In Nederland komen er ruim 300 soorten wilde bijen voor en de honingbij, Apis Mellifera. Als we het in Nederland over de honingbij hebben dan hebben we het over de Carnica honingbij (Apis mellifra carnica) , de donkere honingbij (Apis mellifra mellifra), de bastaardbij en de Buckfastbij.
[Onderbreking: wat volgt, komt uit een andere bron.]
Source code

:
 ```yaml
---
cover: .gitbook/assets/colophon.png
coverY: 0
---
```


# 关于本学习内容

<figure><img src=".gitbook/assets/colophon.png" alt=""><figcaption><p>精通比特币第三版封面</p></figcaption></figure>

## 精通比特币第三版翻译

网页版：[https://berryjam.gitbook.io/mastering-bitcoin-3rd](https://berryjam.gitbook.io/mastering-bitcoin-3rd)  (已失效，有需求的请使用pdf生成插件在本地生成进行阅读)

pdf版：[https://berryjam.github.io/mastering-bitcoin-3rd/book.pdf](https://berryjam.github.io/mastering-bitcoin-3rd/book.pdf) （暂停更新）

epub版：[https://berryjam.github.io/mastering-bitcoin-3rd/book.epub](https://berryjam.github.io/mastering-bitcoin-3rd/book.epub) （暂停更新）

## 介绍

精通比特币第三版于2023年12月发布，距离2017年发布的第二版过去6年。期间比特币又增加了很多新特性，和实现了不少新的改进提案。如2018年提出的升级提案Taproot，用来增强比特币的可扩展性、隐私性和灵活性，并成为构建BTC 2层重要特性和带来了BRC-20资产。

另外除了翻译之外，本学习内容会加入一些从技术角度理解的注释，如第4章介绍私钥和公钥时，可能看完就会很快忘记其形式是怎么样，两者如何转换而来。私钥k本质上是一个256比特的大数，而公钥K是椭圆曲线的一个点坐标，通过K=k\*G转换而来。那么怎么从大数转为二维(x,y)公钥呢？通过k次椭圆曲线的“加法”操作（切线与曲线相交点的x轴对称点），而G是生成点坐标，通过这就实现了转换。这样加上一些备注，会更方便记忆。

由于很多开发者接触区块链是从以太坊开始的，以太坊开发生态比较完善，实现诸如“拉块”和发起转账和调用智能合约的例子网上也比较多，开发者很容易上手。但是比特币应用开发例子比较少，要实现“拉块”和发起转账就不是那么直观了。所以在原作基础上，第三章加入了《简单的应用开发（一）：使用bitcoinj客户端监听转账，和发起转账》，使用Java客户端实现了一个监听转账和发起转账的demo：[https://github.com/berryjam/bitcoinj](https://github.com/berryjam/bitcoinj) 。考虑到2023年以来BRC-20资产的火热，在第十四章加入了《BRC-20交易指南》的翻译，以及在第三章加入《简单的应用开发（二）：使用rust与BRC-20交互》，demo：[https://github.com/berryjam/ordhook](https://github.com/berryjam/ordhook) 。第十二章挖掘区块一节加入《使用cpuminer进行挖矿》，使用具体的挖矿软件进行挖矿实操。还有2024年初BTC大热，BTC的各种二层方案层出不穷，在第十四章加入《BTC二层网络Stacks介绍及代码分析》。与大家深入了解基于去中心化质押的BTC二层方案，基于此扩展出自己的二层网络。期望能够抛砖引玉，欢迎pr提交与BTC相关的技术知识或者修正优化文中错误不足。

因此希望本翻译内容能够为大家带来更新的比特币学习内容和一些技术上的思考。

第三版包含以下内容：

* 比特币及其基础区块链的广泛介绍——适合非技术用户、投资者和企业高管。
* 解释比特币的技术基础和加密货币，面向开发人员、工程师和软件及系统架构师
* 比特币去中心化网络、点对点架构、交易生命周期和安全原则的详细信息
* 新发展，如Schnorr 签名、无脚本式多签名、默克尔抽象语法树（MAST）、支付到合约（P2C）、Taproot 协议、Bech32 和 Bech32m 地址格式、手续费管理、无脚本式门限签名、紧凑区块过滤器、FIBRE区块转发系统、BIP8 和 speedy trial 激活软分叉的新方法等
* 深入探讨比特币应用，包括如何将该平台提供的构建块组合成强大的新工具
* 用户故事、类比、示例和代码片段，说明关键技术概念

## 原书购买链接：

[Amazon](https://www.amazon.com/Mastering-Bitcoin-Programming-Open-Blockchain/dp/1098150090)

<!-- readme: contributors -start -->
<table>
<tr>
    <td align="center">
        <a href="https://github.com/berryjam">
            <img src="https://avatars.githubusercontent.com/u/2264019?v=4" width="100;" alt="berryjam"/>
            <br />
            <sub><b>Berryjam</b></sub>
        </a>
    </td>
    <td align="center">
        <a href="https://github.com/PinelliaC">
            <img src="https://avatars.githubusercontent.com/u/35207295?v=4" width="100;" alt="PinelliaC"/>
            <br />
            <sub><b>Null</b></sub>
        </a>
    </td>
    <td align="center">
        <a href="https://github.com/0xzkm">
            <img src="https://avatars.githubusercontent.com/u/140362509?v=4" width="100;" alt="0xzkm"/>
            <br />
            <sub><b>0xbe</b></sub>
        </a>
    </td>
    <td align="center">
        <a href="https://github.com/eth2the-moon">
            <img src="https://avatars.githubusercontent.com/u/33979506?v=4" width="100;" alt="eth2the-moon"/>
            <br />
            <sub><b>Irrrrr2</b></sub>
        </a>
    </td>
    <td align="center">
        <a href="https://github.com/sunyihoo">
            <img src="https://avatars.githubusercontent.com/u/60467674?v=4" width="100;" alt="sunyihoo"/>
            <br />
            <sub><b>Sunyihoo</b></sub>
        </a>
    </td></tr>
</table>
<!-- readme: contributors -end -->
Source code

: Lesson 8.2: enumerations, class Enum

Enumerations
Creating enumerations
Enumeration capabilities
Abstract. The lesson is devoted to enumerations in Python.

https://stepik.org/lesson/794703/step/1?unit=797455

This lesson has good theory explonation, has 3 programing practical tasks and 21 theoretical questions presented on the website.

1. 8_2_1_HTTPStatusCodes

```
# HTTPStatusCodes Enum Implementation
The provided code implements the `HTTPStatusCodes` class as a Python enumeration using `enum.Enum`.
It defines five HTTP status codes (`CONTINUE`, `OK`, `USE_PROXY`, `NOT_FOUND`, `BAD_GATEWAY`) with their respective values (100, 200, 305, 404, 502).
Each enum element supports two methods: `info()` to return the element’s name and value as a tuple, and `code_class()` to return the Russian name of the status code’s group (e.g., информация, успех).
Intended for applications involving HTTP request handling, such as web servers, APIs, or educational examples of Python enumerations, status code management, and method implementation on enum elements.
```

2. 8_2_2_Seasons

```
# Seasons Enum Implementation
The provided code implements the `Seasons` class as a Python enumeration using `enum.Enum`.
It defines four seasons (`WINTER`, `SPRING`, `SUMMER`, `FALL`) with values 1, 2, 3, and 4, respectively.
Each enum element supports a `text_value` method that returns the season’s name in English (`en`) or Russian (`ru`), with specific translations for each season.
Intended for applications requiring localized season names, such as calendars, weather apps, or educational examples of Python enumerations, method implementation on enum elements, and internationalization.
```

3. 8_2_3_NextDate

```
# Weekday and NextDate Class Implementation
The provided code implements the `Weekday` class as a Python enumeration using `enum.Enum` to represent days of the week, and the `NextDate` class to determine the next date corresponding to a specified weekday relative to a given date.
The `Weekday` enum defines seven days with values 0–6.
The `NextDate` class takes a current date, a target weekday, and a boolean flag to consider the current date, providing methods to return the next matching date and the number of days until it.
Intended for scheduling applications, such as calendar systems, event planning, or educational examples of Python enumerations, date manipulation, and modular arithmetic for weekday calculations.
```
Bekijk de zoekkaart ‘wilde bijen in tuinen‘
In Nederland wordt vooral met Buckfast- en Carnica bijen geïmkerd. Beide hebben bepaalde eigenschappen zoals: vruchtbaarheid, zachtaardigheid, zwermtraagheid, ziektebestendigheid (poetsgedrag), werklust). De imker kan voor zichzelf uitmaken wat voor hem/haar belangrijk is en op grond daarvan met een ras verdergaan. Van belang is natuurlijk om het ras dat men kiest ook raszuiver te houden, dit betekent dat je moet zorgen voor een raszuivere bevruchting. Dit kan door koninginnen te laten bevruchten op een bevruchtingsstation of door jonge raszuivere koninginnen te kopen van ‘koninginnenkwekers’.
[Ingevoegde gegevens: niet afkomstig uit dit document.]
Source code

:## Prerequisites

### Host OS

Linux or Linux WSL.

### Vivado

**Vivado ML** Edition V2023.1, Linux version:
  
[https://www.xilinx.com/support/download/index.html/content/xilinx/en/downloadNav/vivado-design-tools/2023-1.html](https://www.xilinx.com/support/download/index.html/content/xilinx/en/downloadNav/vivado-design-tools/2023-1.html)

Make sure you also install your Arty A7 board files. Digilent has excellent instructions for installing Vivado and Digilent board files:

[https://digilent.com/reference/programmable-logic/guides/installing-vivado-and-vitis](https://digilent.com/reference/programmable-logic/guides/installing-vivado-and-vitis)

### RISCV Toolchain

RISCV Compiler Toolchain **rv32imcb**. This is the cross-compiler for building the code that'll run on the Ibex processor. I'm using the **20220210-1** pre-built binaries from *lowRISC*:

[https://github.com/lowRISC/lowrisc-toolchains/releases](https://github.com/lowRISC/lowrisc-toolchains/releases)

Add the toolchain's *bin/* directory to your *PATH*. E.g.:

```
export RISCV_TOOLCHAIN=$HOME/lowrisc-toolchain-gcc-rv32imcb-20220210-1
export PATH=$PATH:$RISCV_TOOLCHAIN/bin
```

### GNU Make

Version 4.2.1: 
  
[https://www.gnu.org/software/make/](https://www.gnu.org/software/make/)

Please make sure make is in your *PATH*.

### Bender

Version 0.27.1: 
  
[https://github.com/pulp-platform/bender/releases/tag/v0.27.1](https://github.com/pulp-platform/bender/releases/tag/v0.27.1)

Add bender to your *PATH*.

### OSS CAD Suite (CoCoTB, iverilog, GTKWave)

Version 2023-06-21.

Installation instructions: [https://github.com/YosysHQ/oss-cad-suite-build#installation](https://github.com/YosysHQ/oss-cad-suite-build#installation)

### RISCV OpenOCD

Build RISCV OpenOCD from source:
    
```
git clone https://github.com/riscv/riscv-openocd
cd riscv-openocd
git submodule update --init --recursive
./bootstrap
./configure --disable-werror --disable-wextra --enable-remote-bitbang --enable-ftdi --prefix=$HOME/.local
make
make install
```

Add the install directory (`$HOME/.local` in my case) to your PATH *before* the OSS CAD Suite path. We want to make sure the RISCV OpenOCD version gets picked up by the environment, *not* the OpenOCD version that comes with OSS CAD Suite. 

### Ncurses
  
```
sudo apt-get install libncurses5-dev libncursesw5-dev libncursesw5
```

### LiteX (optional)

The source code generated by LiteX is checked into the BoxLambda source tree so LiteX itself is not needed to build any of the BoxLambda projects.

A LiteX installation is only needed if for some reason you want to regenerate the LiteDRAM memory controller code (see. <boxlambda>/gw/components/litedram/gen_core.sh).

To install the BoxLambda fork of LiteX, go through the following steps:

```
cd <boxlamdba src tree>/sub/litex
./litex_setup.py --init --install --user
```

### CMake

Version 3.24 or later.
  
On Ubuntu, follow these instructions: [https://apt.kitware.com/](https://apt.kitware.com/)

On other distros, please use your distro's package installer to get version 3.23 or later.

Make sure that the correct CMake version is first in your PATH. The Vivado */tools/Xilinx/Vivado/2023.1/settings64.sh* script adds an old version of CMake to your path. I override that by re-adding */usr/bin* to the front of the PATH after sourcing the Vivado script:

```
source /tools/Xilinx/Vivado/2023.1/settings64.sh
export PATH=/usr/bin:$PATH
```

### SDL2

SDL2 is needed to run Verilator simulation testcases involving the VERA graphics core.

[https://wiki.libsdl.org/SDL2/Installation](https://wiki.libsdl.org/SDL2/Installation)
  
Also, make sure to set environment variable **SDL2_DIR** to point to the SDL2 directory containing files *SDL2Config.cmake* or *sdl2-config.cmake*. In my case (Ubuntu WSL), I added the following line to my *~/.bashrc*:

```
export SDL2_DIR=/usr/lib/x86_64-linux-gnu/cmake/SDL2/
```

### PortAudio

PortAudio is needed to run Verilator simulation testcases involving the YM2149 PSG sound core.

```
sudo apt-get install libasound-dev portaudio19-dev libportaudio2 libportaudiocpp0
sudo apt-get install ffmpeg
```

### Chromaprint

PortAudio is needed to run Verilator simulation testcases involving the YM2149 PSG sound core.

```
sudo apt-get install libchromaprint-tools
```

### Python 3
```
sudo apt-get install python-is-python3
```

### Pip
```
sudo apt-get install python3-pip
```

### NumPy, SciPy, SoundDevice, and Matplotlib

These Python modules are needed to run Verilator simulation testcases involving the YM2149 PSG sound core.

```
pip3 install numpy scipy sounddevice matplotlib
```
Een koningin of zogeheten Moer en haar hofhouding
Het bijenvolk is dimorf, wat betekent dat er verschillende verschijningsvormen zijn binnen de soort. De koningin (moer), de dar (mannelijke bij) en werkster (vrouwelijke bij). De honingbij leeft in een samenwerkingsverband van één koningin, tienduizenden werkbijen en enkele honderden darren. De darren zijn er alleen gedurende het gedeelte van het jaar waarin de voortplanting moet plaatsvinden. Zowel de koningin als de werkbijen zijn vrouwtjes, geboren uit bevruchte eitjes, maar alleen de koningin kan zelf ook weer bevruchte eitjes leggen. De darren worden geboren uit onbevruchte eitjes. De koningin wordt een koningin omdat ze als larf een speciaal voedersap (koninginnengelei) krijgt.
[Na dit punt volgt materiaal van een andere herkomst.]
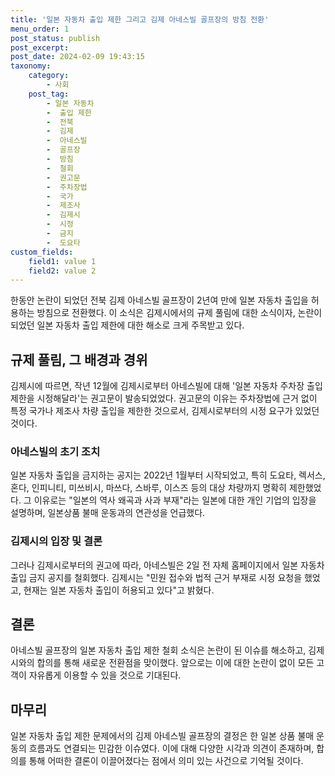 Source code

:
 ```yaml
---
title: '일본 자동차 출입 제한 그리고 김제 아네스빌 골프장의 방침 전환'
menu_order: 1
post_status: publish
post_excerpt: 
post_date: 2024-02-09 19:43:15
taxonomy:
    category:
        - 사회
    post_tag:
        - 일본 자동차
        -  출입 제한
        -  전북
        -  김제
        -  아네스빌
        -  골프장
        -  방침
        -  철회
        -  권고문
        -  주차장법
        -  국가
        -  제조사
        -  김제시
        -  시정
        -  금지
        -  도요타
custom_fields:
    field1: value 1
    field2: value 2
---
```


한동안 논란이 되었던 전북 김제 아네스빌 골프장이 2년여 만에 일본 자동차 출입을 허용하는 방침으로 전환했다. 이 소식은 김제시에서의 규제 풀림에 대한 소식이자, 논란이 되었던 일본 자동차 출입 제한에 대한 해소로 크게 주목받고 있다.
## 규제 풀림, 그 배경과 경위
김제시에 따르면, 작년 12월에 김제시로부터 아네스빌에 대해 '일본 자동차 주차장 출입 제한을 시정해달라'는 권고문이 발송되었었다. 권고문의 이유는 주차장법에 근거 없이 특정 국가나 제조사 차량 출입을 제한한 것으로서, 김제시로부터의 시정 요구가 있었던 것이다.
### 아네스빌의 초기 조치
일본 자동차 출입을 금지하는 공지는 2022년 1월부터 시작되었고, 특히 도요타, 렉서스, 혼다, 인피니티, 미쓰비시, 마쓰다, 스바루, 이스즈 등의 대상 차량까지 명확히 제한했었다. 그 이유로는 "일본의 역사 왜곡과 사과 부재"라는 일본에 대한 개인 기업의 입장을 설명하며, 일본상품 불매 운동과의 연관성을 언급했다.
### 김제시의 입장 및 결론
그러나 김제시로부터의 권고에 따라, 아네스빌은 2일 전 자체 홈페이지에서 일본 자동차 출입 금지 공지를 철회했다. 김제시는 "민원 접수와 법적 근거 부재로 시정 요청을 했었고, 현재는 일본 자동차 출입이 허용되고 있다"고 밝혔다.
## 결론
아네스빌 골프장의 일본 자동차 출입 제한 철회 소식은 논란이 된 이슈를 해소하고, 김제시와의 합의를 통해 새로운 전환점을 맞이했다. 앞으로는 이에 대한 논란이 없이 모든 고객이 자유롭게 이용할 수 있을 것으로 기대된다.
## 마무리
일본 자동차 출입 제한 문제에서의 김제 아네스빌 골프장의 결정은 한 일본 상품 불매 운동의 흐름과도 연결되는 민감한 이슈였다. 이에 대해 다양한 시각과 의견이 존재하며, 합의를 통해 어떠한 결론이 이끌어졌다는 점에서 의미 있는 사건으로 기억될 것이다.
De koningin is cruciaal in het voortbestaan van het bijenvolk, zij kan als enige bevruchte eitjes leggen, en scheidt feromonen af die van belang zijn voor verschillende processen binnen het volk. Een koningin kan zo’n 5 jaar worden. De werkbijen maken voor de aanstaande koninginnen speciale cellen (koninginnencellen of moerdoppen), maar als er onverwachts iets met de koningin gebeurt kan het volk ook een nieuwe koningin maken uit een larf van een bevrucht eitje in een gewone cel. Die cel wordt dan snel achteraf aangepast en heet een redcel.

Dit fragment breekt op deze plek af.